Danny sat back down on the side of the bed and handed him a new glass, this one filled with deeply red liquid and crowned with a bright blue bendy straw.  “It’s berry, the shop was out of orange,” Danny explained.  “But it’s 100% juice, said so on the label.”  He watched again while Nicholas drank part of the juice, taking the glass away and setting it aside when he looked to be finished.  “You don’t get it, do you?”

 

“Don’t get what?” Nicholas asked warily.

 

“Took me way too fuckin’ long to figure it out.”  Danny ignored the question.  “I’m kickin’ myself for that.  I didn’t even start to get an inkling of how big this problem was until two days ago, an’ then last night it all came together.”  He was frowning again.  “I thought you were just a stubborn, independent bastard who wanted to do it all by yourself, but that isn’t it at all, is it?  You just don’t know how to ask, do you, Nicholas?”

 

Nicholas blinked at him.  “Ask?”

 

“For help.  Or for what you need.”  Danny cocked his head.  “Or…for what you want?”

 

Nicholas looked away, his face flaming again.  “I don’t know what you mean.”

 

“You came back for me – not to beat the bad guys, not because you ‘had a job to do’.  You came back for me.”  Danny tipped Nicholas’s chin back up so he could look into his eyes.  “Partners, you said.  But I’m wonderin’ if that’s all.  Because you stayed in Sandford – the middle of nowhere – for me.  Didn’t you?”

 

Nicholas swallowed hard, wincing when it hurt.  But he couldn’t lie, not to Danny, not about this.  “Yes.”     

 

“Yeah.” Danny put one hand on his chest, over his heart – over the scar – and leaned in very close. “I love you too, Nicholas Angel.

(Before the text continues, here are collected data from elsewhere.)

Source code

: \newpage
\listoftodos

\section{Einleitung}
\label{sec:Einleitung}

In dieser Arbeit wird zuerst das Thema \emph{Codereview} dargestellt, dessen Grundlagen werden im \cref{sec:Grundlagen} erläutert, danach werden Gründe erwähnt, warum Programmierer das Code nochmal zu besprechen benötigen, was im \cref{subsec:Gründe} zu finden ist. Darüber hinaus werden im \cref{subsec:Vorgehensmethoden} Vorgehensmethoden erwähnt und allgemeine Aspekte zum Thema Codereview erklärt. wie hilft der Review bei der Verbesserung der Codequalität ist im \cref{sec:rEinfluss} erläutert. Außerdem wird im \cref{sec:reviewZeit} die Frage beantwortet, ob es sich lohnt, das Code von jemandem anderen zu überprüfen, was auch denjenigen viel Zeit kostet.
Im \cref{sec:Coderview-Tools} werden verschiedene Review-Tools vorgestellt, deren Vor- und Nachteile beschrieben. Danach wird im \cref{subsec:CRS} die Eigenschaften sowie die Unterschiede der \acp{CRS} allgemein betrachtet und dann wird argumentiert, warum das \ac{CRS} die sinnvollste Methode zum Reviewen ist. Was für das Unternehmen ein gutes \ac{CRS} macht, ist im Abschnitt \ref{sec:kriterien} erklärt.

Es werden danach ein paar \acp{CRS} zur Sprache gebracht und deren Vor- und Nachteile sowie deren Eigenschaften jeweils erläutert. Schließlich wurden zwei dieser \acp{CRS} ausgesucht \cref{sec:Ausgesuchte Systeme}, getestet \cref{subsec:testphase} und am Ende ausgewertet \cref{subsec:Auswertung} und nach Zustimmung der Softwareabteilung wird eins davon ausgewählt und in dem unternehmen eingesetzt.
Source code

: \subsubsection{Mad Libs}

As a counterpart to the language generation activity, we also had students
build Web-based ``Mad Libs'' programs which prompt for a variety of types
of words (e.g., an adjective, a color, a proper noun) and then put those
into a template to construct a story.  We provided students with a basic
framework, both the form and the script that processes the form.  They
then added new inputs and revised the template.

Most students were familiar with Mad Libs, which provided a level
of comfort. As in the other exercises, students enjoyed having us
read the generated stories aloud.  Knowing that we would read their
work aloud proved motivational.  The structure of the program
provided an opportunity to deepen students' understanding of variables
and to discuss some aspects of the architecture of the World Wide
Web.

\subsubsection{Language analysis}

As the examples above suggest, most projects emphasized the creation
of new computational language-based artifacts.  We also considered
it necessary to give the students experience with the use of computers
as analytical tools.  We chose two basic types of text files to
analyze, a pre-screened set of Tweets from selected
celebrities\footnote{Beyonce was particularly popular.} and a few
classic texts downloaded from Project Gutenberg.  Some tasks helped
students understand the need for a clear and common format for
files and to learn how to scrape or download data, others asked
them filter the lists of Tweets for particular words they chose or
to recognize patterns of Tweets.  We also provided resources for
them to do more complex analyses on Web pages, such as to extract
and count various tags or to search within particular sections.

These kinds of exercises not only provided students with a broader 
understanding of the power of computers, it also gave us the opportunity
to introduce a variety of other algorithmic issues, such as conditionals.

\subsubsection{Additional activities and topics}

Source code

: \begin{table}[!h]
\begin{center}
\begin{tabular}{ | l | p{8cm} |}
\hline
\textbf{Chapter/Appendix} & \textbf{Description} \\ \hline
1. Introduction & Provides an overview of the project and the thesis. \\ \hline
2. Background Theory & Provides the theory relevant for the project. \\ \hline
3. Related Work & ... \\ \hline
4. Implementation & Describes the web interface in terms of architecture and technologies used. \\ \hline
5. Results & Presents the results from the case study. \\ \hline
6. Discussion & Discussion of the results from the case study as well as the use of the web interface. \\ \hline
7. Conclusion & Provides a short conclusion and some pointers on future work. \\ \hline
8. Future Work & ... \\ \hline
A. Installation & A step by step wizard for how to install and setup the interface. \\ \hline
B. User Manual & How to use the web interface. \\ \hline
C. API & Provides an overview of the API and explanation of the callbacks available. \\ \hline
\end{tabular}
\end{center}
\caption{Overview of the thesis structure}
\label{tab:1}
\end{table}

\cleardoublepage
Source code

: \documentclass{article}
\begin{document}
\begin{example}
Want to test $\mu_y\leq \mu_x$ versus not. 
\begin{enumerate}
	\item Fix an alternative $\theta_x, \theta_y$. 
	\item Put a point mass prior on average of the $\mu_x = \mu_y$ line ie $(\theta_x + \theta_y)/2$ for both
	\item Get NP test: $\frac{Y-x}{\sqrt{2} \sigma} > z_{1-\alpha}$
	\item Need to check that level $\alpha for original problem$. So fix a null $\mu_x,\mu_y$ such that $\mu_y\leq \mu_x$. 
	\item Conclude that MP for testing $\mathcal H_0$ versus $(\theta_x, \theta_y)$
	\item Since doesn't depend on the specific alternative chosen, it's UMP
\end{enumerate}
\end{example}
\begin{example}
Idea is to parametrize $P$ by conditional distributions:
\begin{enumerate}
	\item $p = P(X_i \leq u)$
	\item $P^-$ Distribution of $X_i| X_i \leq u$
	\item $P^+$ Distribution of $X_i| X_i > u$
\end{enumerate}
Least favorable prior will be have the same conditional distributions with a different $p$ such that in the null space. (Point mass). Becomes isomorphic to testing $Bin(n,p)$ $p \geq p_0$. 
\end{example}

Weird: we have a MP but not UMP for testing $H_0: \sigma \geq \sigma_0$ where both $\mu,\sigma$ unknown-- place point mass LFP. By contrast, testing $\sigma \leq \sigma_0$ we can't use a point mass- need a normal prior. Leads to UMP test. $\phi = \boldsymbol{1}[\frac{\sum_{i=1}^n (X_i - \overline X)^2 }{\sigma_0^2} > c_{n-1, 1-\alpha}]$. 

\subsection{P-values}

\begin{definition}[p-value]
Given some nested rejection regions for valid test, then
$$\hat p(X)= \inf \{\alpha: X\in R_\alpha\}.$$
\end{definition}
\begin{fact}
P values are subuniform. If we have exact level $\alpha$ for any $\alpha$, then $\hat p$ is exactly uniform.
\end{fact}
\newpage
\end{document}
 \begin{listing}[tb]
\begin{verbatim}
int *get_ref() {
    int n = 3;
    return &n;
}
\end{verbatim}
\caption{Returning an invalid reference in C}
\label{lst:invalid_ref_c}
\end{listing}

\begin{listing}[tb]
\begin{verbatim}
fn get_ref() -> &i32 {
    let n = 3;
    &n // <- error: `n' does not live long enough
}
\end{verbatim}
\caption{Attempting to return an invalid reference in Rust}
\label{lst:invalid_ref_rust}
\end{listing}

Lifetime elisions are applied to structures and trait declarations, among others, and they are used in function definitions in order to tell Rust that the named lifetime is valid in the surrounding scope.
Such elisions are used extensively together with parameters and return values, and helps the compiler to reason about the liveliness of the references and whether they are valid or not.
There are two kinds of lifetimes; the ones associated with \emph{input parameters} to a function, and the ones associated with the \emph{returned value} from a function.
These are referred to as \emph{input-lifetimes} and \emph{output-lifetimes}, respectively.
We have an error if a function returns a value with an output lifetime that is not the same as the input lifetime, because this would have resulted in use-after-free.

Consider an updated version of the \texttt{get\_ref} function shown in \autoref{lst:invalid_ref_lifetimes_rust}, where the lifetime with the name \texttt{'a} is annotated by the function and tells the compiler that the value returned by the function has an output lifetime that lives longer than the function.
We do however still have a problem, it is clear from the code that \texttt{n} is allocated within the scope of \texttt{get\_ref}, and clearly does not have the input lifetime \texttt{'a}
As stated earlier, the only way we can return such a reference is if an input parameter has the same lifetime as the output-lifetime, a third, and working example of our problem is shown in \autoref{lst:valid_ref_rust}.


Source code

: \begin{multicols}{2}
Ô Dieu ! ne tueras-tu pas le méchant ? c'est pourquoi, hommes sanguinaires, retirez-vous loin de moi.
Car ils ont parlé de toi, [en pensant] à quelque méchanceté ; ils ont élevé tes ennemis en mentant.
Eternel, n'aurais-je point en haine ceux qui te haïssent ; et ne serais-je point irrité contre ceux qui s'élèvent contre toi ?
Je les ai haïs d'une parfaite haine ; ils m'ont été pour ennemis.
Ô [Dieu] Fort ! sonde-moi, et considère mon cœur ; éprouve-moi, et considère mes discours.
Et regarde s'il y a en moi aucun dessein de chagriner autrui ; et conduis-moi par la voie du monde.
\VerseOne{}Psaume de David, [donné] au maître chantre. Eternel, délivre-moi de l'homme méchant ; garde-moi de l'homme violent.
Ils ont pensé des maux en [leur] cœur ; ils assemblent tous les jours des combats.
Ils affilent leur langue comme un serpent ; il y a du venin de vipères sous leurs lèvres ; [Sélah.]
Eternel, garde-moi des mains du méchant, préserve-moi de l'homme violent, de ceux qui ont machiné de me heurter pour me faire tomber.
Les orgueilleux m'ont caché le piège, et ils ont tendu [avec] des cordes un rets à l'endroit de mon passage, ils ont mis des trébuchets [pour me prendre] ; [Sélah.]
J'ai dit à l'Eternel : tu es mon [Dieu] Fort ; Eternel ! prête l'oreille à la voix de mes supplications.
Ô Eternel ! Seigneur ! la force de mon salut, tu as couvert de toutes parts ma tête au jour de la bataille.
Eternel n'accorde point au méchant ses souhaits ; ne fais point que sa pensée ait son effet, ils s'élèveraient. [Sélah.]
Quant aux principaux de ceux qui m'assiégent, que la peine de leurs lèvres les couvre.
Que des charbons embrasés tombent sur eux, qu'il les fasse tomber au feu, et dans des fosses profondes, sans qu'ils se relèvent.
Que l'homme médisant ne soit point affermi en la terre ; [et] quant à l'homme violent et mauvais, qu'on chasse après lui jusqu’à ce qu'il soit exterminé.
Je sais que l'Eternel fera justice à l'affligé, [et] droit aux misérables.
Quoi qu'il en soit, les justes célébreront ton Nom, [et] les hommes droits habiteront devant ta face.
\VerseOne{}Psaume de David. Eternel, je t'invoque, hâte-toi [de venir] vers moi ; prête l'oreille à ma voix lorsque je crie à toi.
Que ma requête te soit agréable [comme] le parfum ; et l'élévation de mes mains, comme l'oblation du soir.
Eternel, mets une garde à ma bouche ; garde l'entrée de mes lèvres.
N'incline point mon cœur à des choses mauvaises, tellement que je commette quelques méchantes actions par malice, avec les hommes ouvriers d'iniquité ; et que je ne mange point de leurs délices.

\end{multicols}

I’ve known it since the night this happened, the night I realized you were more important to me than Dad or the whole fuckin’ town of Sandford…or my bein’ a cop. I’ve known it since I jumped in front of Tom Weaver’s gun for you, ‘cause I realized I’d rather die myself than watch you die. You got that?” Nicholas nodded, his brown eyes wide and starting to look wet around the edges. “Good. If you weren’t still so sick I’d kiss you right now – I’d kiss you so hard you’d shut off for an hour. But since I don’t really want the bloody flu back…” He kissed Nicholas on the forehead and then looked him in the eye again. “No more hidin’, not from me, okay? Promise.”

 

Slowly, Nicholas nodded. “I…I promise.” He made a face. “But at work…”

 

“At work, we’re just partners. You’re the Inspector.” Danny smiled at him. “Ain’t a lie, we are that. Just at home, we’re also somethin’ more.”

 

The other man looked more than a little stunned. “It’s that simple?”

 

“Yeah, it is.” Danny ruffled his hair affectionately, then sat back up and straightened the blankets back out. He retrieved the glass of red juice and held it out again. “Now have some more juice, ‘cause the doctor said you need lots of fluids…and ‘cause it turns me on watchin’ you suck on the straw.”

 

Nicholas blushed. “Danny! That is…that is highly inappropriate.”

 

But he still drank the juice. Through the straw.